_THE PROBLEM_
Of the entries below, restate word for word only the section that runs from the line with "The documentation for" to the line with "с декомпозированным вознаграждением", counting both ends.

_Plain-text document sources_

....

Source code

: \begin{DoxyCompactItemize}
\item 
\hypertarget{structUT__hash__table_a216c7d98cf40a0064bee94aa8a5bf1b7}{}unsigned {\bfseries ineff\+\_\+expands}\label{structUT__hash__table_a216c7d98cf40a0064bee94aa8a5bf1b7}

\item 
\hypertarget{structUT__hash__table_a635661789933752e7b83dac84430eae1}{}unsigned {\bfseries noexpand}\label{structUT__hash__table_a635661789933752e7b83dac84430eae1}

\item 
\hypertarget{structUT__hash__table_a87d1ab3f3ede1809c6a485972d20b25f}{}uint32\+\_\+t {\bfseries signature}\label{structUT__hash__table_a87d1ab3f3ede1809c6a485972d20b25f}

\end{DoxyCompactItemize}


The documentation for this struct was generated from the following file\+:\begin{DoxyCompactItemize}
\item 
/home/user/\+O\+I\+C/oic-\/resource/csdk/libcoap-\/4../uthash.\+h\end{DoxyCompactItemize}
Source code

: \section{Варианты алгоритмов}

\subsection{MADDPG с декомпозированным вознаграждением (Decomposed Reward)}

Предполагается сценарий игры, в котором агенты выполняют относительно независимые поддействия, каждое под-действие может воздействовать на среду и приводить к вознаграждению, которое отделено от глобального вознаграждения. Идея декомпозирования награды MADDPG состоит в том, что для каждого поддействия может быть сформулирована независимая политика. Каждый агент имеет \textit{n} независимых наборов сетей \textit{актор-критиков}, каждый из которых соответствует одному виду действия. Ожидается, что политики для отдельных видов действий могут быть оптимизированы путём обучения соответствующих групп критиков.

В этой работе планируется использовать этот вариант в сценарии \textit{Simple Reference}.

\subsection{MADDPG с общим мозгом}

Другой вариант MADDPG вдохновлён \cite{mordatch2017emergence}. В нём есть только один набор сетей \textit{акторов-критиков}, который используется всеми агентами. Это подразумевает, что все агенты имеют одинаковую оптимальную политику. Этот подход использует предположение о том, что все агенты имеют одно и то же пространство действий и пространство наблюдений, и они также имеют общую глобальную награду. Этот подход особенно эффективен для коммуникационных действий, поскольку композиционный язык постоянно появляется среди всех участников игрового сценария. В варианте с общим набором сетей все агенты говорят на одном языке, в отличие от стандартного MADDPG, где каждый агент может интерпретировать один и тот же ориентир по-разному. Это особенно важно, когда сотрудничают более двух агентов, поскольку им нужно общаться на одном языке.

....

_COMPLETED EXERCISE_
The documentation for this struct was generated from the following file\+:\begin{DoxyCompactItemize}
\item 
/home/user/\+O\+I\+C/oic-\/resource/csdk/libcoap-\/4../uthash.\+h\end{DoxyCompactItemize}
Source code

: \section{Варианты алгоритмов}

\subsection{MADDPG с декомпозированным вознаграждением (Decomposed Reward)}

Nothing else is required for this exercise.